__Action item__:
Every line with "entregadas" in it must be copied from the data.

(Dataset entries)

= Beginning of Section =

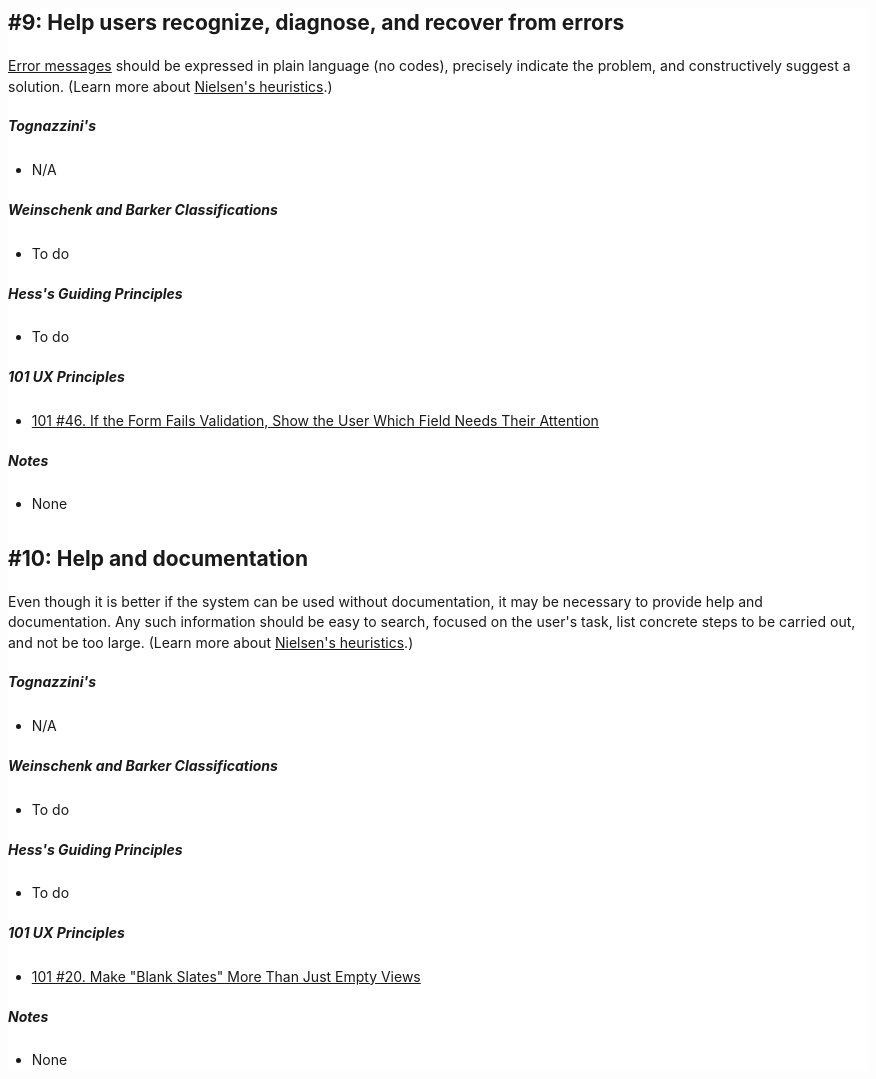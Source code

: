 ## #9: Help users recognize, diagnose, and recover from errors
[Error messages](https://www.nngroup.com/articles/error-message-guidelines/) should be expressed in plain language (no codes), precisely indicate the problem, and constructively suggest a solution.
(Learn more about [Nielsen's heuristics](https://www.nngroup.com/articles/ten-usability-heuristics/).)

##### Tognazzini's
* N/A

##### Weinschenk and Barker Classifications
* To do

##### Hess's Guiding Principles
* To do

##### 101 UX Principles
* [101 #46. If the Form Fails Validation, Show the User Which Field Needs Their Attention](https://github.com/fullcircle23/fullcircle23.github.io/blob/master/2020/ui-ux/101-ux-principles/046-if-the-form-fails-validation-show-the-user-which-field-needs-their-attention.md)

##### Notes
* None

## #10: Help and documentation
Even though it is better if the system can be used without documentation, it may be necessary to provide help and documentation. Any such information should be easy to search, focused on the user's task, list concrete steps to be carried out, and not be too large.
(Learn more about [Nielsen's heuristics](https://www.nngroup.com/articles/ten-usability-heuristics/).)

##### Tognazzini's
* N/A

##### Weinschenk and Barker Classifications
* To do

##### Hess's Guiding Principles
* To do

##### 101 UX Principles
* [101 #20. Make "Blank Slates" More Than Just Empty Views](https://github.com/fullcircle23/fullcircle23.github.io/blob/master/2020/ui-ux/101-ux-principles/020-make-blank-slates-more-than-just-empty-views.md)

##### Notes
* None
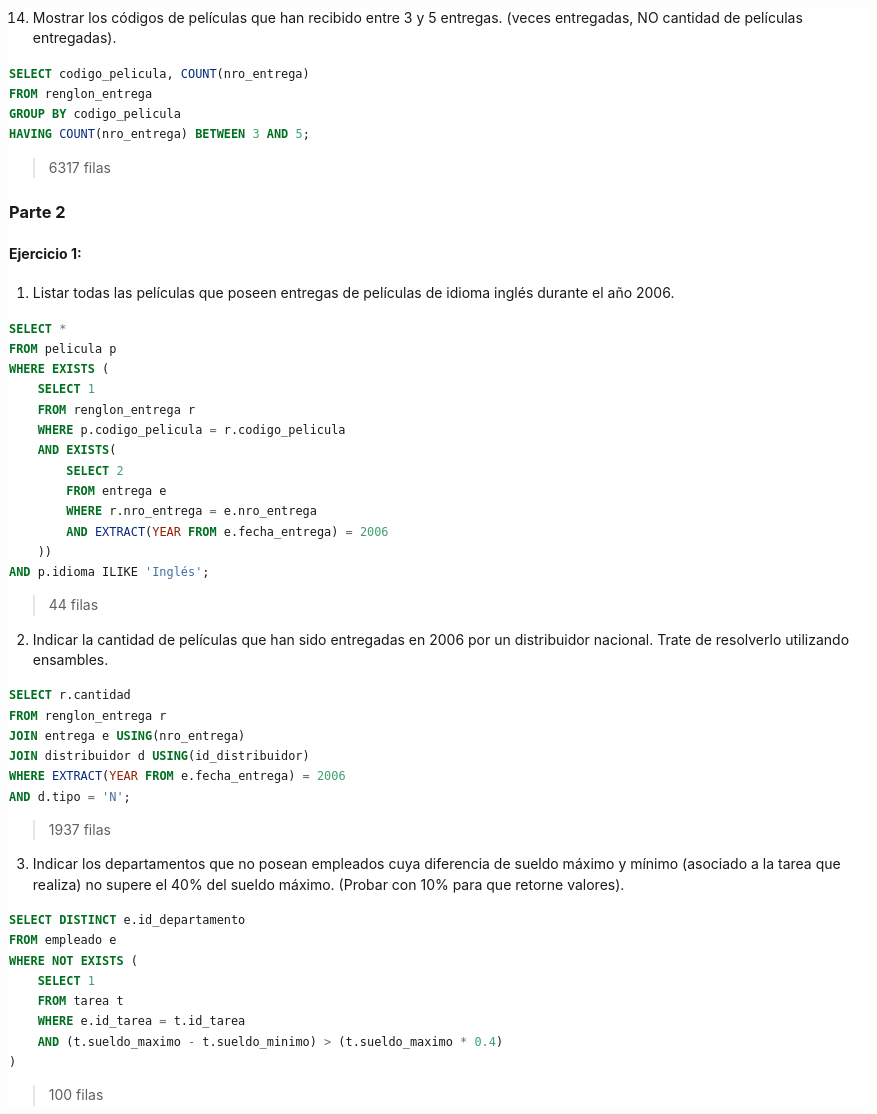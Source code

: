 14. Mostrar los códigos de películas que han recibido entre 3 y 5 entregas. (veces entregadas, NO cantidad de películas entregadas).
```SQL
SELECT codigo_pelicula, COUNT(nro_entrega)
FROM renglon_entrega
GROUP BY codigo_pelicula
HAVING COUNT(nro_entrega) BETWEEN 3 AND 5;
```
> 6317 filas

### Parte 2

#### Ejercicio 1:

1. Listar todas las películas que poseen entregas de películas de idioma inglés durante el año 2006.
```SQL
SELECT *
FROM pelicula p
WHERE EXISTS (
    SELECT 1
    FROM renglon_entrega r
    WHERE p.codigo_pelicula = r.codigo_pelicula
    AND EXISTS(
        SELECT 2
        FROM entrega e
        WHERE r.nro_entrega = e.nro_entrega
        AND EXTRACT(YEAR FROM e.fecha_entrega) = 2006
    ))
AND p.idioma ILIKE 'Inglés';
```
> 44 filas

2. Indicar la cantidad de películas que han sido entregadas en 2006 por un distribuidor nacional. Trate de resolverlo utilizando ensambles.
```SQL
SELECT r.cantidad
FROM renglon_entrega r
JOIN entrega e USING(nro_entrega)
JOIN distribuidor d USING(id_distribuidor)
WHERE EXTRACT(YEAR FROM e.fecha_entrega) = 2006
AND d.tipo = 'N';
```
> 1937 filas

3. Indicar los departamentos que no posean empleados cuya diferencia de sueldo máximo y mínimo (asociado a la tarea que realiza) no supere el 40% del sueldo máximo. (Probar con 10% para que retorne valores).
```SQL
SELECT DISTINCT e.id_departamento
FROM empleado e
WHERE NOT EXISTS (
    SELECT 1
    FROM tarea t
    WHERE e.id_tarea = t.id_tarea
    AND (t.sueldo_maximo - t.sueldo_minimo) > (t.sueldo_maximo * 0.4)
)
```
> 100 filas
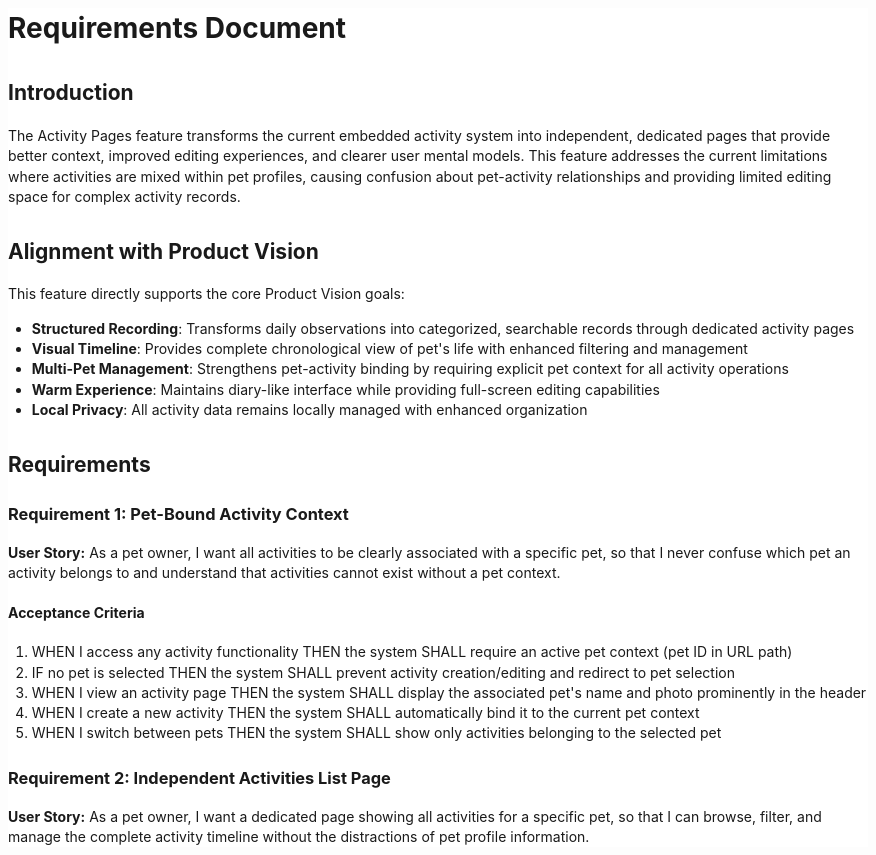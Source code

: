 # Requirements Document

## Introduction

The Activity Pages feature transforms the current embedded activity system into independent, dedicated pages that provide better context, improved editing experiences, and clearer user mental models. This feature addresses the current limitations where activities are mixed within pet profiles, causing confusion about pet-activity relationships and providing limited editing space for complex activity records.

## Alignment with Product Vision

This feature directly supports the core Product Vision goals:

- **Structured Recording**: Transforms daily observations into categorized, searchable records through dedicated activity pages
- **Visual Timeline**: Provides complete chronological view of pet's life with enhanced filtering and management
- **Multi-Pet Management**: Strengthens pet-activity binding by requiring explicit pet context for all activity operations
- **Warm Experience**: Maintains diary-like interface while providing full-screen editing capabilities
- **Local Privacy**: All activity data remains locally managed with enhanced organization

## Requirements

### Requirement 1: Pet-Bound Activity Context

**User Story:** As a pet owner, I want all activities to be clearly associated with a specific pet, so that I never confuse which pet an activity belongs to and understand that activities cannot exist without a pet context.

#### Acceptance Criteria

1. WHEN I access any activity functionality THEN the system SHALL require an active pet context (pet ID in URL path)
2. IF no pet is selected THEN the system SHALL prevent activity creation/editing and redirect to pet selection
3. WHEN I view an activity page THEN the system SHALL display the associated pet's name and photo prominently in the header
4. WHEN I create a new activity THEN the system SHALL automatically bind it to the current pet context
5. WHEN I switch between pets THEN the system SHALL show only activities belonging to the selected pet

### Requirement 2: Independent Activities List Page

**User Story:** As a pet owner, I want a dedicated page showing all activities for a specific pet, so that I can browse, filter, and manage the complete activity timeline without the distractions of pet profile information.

= End of Section =
= Beginning of Section =

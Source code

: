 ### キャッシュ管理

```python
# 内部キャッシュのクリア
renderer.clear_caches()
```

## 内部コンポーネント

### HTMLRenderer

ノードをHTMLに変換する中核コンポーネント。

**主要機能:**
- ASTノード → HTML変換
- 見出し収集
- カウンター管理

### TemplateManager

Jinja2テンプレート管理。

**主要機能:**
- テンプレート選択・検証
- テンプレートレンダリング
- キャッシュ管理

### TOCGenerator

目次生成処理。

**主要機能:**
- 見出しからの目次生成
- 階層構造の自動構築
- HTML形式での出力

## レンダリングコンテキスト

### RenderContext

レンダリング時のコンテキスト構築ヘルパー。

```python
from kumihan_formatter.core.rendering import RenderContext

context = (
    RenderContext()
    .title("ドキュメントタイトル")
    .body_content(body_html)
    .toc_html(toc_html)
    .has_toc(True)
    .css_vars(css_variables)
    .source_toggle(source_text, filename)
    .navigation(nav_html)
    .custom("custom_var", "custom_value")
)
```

= End of Section =
= Beginning of Section =

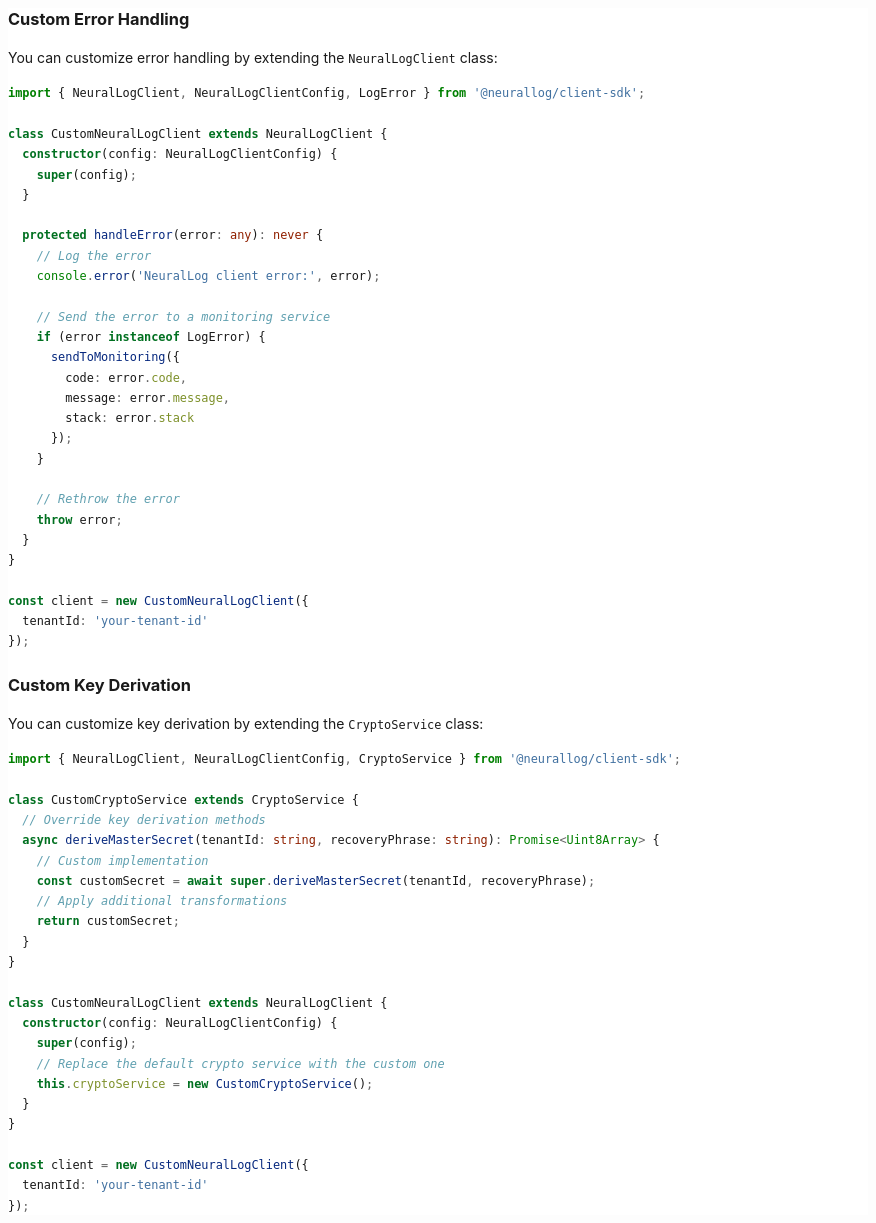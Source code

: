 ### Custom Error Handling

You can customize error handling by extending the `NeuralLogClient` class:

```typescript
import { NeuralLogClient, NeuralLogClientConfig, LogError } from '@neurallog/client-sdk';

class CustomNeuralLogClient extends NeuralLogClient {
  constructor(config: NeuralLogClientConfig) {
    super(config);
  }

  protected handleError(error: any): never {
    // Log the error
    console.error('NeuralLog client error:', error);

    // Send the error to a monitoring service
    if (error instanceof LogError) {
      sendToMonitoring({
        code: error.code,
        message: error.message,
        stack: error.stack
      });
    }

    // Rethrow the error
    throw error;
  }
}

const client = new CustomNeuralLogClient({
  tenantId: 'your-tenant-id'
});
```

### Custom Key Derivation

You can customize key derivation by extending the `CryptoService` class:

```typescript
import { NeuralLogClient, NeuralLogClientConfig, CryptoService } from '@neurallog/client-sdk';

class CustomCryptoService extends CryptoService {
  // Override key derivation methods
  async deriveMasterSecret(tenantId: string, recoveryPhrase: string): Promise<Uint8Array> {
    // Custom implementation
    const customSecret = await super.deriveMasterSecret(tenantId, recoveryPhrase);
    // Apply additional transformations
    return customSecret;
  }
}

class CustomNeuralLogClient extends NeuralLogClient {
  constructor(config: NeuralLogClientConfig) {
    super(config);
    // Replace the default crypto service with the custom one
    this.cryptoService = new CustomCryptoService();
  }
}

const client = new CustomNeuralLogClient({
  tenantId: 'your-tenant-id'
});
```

= End of Section =

__Output__:
: 14. Mostrar los códigos de películas que han recibido entre 3 y 5 entregas. (veces entregadas, NO cantidad de películas entregadas).
2. Indicar la cantidad de películas que han sido entregadas en 2006 por un distribuidor nacional. Trate de resolverlo utilizando ensambles.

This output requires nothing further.